I may yet write about The Boy Least Likely To, whose follow-up to the sweetly winning The Best Party Ever merits its own post but the album I want to feature today is one that I became aware of thanks to my pal J-Rod and the blog bolachas grátis who put me on to Bird By Snow. It's an album I've been returning to repeatedly these last few weeks.

By turns hushed and clamorous, Bird By Snow's material is lovingly hand-crafted from field recordings, tape-collage, voice, guitar, cello and more. Fletcher Tucker (the steady hand behind BBS) has entitled the album Songbread/Another Ocean as he views each side of the LP as its own entity, deserving of its own nomenclature and "more mind-space to flourish and expand," though I have trouble drawing a distinction between the two halves - it's a uniformly captivating record.

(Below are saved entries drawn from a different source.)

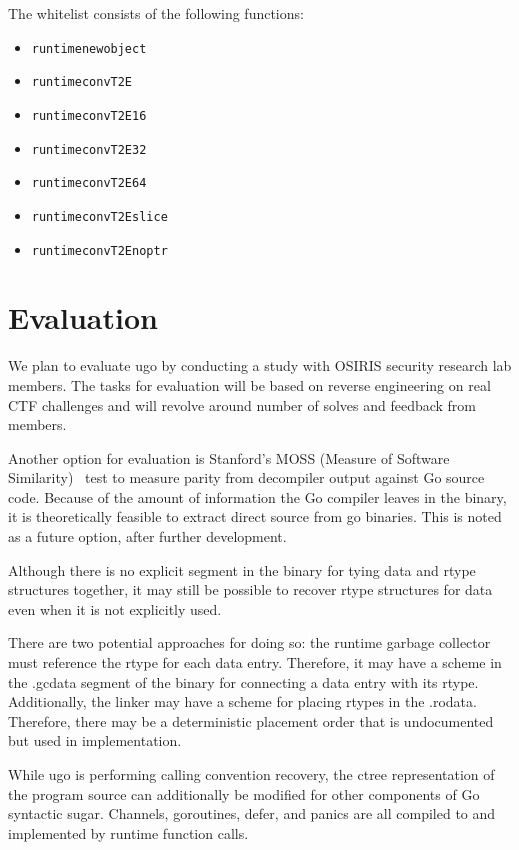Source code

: \documentclass[letterpaper,twocolumn,10pt]{article}
\begin{document}
    The whitelist consists of the following functions:
\begin{itemize}
\item \texttt{runtime\-newobject}
\item \texttt{runtime\-convT2E}
\item \texttt{runtime\-convT2E16}
\item \texttt{runtime\-convT2E32}
\item \texttt{runtime\-convT2E64}
\item \texttt{runtime\-convT2Eslice}
\item \texttt{runtime\-convT2Enoptr}
\end{itemize}

\section{Evaluation}
    We plan to evaluate ugo by conducting a study with OSIRIS security research lab members. The tasks for evaluation will be based on reverse engineering on real CTF challenges and will revolve around number of solves and feedback from members.

    Another option for evaluation is Stanford’s MOSS (Measure of Software Similarity)~\cite{moss} test to measure parity from decompiler output against Go source code. Because of the amount of information the Go compiler leaves in the binary, it is theoretically feasible to extract direct source from go binaries. This is noted as a future option, after further development.

    Although there is no explicit segment in the binary for tying data and rtype structures together, it may still be possible to recover rtype structures for data even when it is not explicitly used.

There are two potential approaches for doing so: the runtime garbage collector must reference the rtype for each data entry. Therefore, it may have a scheme in the .gcdata segment of the binary for connecting a data entry with its rtype. Additionally, the linker may have a scheme for placing rtypes in the .rodata. Therefore, there may be a deterministic placement order that is undocumented but used in implementation.

While ugo is performing calling convention recovery, the ctree representation of the program source can additionally be modified for other components of Go syntactic sugar. Channels, goroutines, defer, and panics are all compiled to and implemented by runtime function calls.
\end{document}
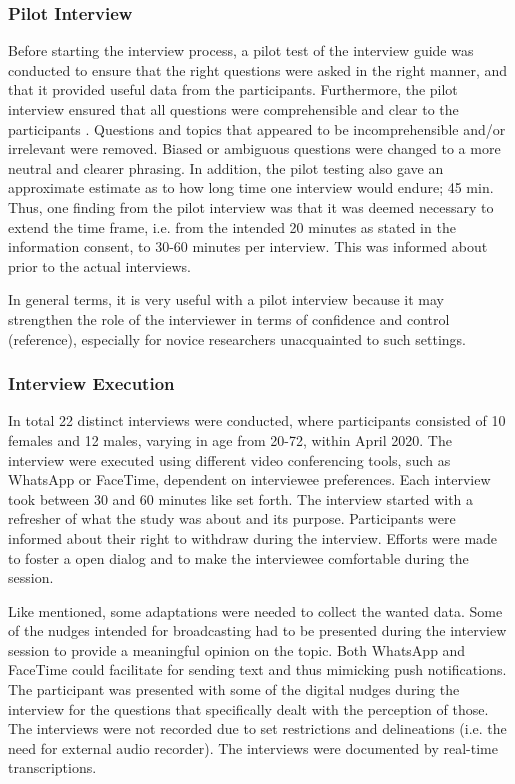         \subsubsection{Pilot Interview}
        Before starting the interview process, a pilot test of the interview guide was conducted to ensure that the right questions were asked in the right manner, and that it provided useful data from the participants. Furthermore, the pilot interview ensured that all questions were comprehensible and clear to the  participants \cite{lazar_research_2017}. Questions and topics that appeared to be incomprehensible and/or irrelevant were removed. Biased or ambiguous questions were changed to a more neutral and clearer phrasing. In addition, the pilot testing also gave an approximate estimate as to how long time one interview would endure; 45 min. Thus, one finding from the pilot interview was that it was deemed necessary to extend the time frame, i.e. from the intended 20 minutes as stated in the information consent, to 30-60 minutes per interview. This was informed about prior to the actual interviews.
        
        In general terms, it is very useful with a pilot interview because it may strengthen the role of the interviewer in terms of confidence and control \cite{lazar_research_2017} (reference), especially for novice researchers unacquainted to such settings. 
        
        \subsubsection{Interview Execution}
        In total 22 distinct interviews were conducted, where participants consisted of 10 females and 12 males, varying in age from 20-72, within April 2020. The interview were executed using different video conferencing tools, such as WhatsApp or FaceTime, dependent on interviewee preferences. Each interview took between 30 and 60 minutes like set forth. The interview started with a refresher of what the study was about and its purpose. Participants were informed about their right to withdraw during the interview. Efforts were made to foster a open dialog and to make the interviewee comfortable during the session. 
 
        Like mentioned, some adaptations were needed to collect the wanted data. Some of the nudges intended for broadcasting had to be presented during the interview session to provide a meaningful opinion on the topic. Both WhatsApp and FaceTime could facilitate for sending text and thus mimicking push notifications. The participant was presented with some of the digital nudges during the interview for the questions that specifically dealt with the perception of those. The interviews were not recorded due to set restrictions and delineations (i.e. the need for external audio recorder). The interviews were documented by real-time transcriptions.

There are squalls of white noise that drift in and out of the mix, and Tucker's use of silence lends it an instrumental quality. And while the songs don't quite fall under the 'freak folk' umbrella, I can imagine there is some overlap between audiences for Devendra Banhart, MV & EE and Bird By Snow. But where Banhart populates his song with characters, playing up the quirk, and MV & EE suffuse their folk with drone, Bird By Snow is intensely personal and the melodies are never lost amidst the surrounding noise. It's beautiful music, but the beauty is a fragile and awkward one.

Before I go, here's a selection from the the Songbread half of the release entitled "If You Wait."

You can order the album from Gnome Life Records, and be sure to visit Bird By Snow's Myspace page (the band's personal website appears to be down).

Thanks for reading, now start listening...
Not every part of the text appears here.